Write the data below out exactly as it stands. Do not include the pictures.

Input records –
- Opening Delimiter -

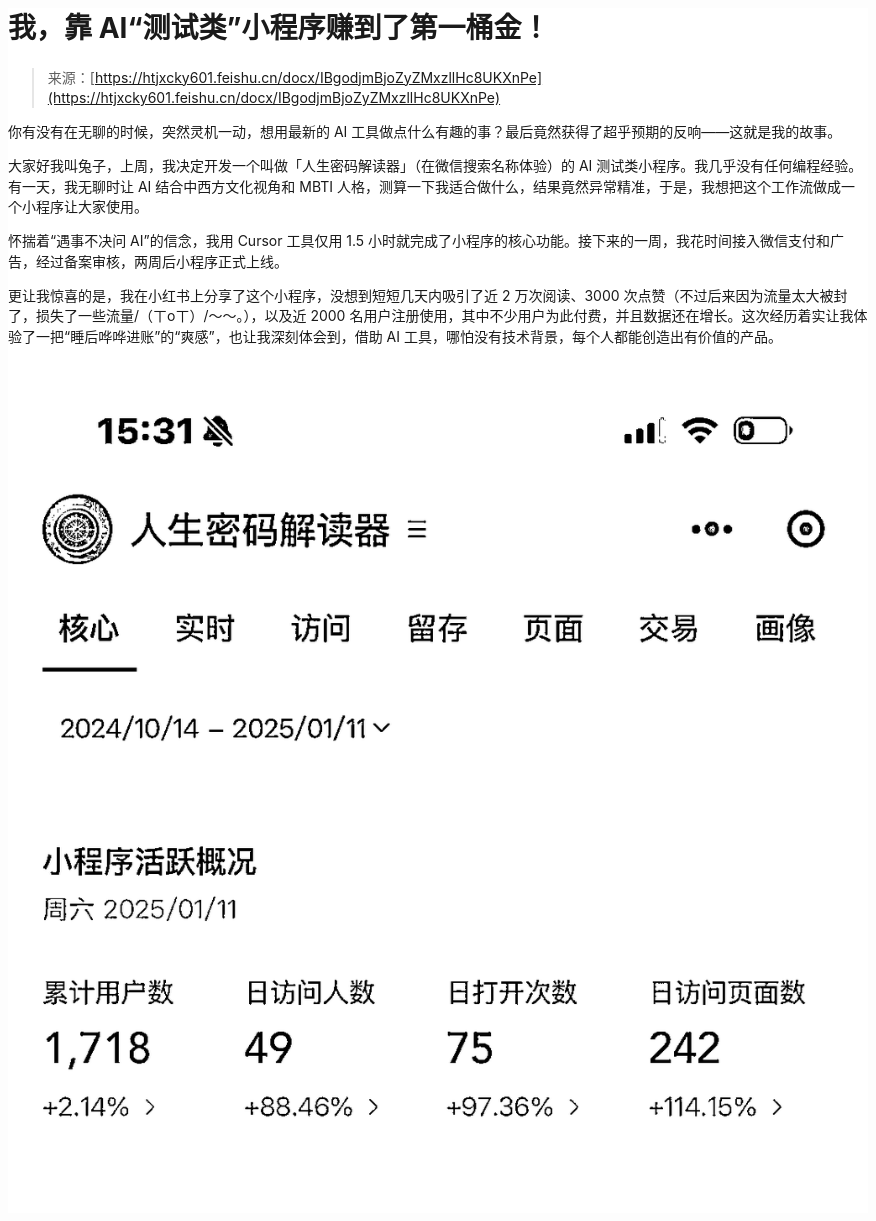 # 我，靠 AI“测试类”小程序赚到了第一桶金！

> 来源：[https://htjxcky601.feishu.cn/docx/IBgodjmBjoZyZMxzllHc8UKXnPe](https://htjxcky601.feishu.cn/docx/IBgodjmBjoZyZMxzllHc8UKXnPe)

你有没有在无聊的时候，突然灵机一动，想用最新的 AI 工具做点什么有趣的事？最后竟然获得了超乎预期的反响——这就是我的故事。

大家好我叫兔子，上周，我决定开发一个叫做「人生密码解读器」（在微信搜索名称体验）的 AI 测试类小程序。我几乎没有任何编程经验。有一天，我无聊时让 AI 结合中西方文化视角和 MBTI 人格，测算一下我适合做什么，结果竟然异常精准，于是，我想把这个工作流做成一个小程序让大家使用。

怀揣着“遇事不决问 AI”的信念，我用 Cursor 工具仅用 1.5 小时就完成了小程序的核心功能。接下来的一周，我花时间接入微信支付和广告，经过备案审核，两周后小程序正式上线。

更让我惊喜的是，我在小红书上分享了这个小程序，没想到短短几天内吸引了近 2 万次阅读、3000 次点赞（不过后来因为流量太大被封了，损失了一些流量/（ㄒoㄒ）/～～。），以及近 2000 名用户注册使用，其中不少用户为此付费，并且数据还在增长。这次经历着实让我体验了一把“睡后哗哗进账”的“爽感”，也让我深刻体会到，借助 AI 工具，哪怕没有技术背景，每个人都能创造出有价值的产品。

![](img/cca416fae35694f6f1f503da4751cd98.png)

- Closing Delimiter -

Exercise response –
 # 我，靠 AI“测试类”小程序赚到了第一桶金！

> 来源：[https://htjxcky601.feishu.cn/docx/IBgodjmBjoZyZMxzllHc8UKXnPe](https://htjxcky601.feishu.cn/docx/IBgodjmBjoZyZMxzllHc8UKXnPe)

你有没有在无聊的时候，突然灵机一动，想用最新的 AI 工具做点什么有趣的事？最后竟然获得了超乎预期的反响——这就是我的故事。

大家好我叫兔子，上周，我决定开发一个叫做「人生密码解读器」（在微信搜索名称体验）的 AI 测试类小程序。我几乎没有任何编程经验。有一天，我无聊时让 AI 结合中西方文化视角和 MBTI 人格，测算一下我适合做什么，结果竟然异常精准，于是，我想把这个工作流做成一个小程序让大家使用。

怀揣着“遇事不决问 AI”的信念，我用 Cursor 工具仅用 1.5 小时就完成了小程序的核心功能。接下来的一周，我花时间接入微信支付和广告，经过备案审核，两周后小程序正式上线。

更让我惊喜的是，我在小红书上分享了这个小程序，没想到短短几天内吸引了近 2 万次阅读、3000 次点赞（不过后来因为流量太大被封了，损失了一些流量/（ㄒoㄒ）/～～。），以及近 2000 名用户注册使用，其中不少用户为此付费，并且数据还在增长。这次经历着实让我体验了一把“睡后哗哗进账”的“爽感”，也让我深刻体会到，借助 AI 工具，哪怕没有技术背景，每个人都能创造出有价值的产品。

![](img/cca416fae35694f6f1f503da4751cd98.png)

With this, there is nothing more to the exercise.